I have not stopped, even when in my best interest to do so.
This frustration also drove me to seek medical association positions in an effort to change the design. Sacrificing significant income and time away, I pursued this goal in Oklahoma and nationally.
I was the first delegate elected from the newly created Young Physicians Section of the AMA. I did represent the protests of young physicians at the time and this was recognized in my election.

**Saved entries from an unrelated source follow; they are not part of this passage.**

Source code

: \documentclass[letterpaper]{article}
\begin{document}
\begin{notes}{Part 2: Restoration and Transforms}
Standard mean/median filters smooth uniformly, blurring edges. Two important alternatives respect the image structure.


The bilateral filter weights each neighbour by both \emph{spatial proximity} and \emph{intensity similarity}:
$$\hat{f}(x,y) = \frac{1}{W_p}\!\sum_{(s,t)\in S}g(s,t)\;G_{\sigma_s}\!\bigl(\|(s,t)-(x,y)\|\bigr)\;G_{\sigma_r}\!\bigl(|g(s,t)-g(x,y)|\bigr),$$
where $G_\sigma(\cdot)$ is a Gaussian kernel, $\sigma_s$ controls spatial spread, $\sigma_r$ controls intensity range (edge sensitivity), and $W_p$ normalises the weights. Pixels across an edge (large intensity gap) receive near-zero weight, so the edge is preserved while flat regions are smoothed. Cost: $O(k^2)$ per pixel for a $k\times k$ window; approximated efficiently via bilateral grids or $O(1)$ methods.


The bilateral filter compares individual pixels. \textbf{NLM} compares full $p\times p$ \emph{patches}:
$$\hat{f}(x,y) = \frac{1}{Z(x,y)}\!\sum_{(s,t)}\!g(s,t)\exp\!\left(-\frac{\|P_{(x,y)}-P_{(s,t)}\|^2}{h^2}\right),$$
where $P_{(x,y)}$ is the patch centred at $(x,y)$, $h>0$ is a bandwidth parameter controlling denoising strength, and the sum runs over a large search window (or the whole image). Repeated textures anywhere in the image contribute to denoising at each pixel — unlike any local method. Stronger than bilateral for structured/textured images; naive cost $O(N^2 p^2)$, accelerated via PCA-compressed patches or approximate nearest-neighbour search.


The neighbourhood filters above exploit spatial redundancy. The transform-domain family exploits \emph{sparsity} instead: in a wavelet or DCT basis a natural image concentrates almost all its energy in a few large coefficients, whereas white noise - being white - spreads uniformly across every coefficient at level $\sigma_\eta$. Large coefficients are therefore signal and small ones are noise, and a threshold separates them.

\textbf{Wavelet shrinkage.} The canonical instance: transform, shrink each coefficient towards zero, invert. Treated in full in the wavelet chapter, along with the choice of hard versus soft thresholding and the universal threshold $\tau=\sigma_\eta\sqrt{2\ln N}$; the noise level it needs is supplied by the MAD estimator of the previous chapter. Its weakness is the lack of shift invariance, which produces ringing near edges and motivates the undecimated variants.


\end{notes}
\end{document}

I soon found out that the AMA staff and leaders had other agendas – very obvious in the reference committee actions. I have continued to see difficulties with medical association staff efforts in other associations – including the AAFP. Some would say that the staff are too few and have too much to do. I would say that priority areas have not had the proper focus in areas such as rural health, basic health access, and health policy specific to the financial design.
There is often a disconnect with what is going on in practice across government, associations, foundations, and institutions – basically the route to leadership positions in health care.
You need to understand what is going on and how much trauma is being designed upon those who serve where most needed.
Most of all we need to act.
Those of us who have taken a different life course, have a duty to restore awareness of what is going on. It is our duty as physicians, as family physicians, as policy researchers, as workforce researchers, and as decent human beings.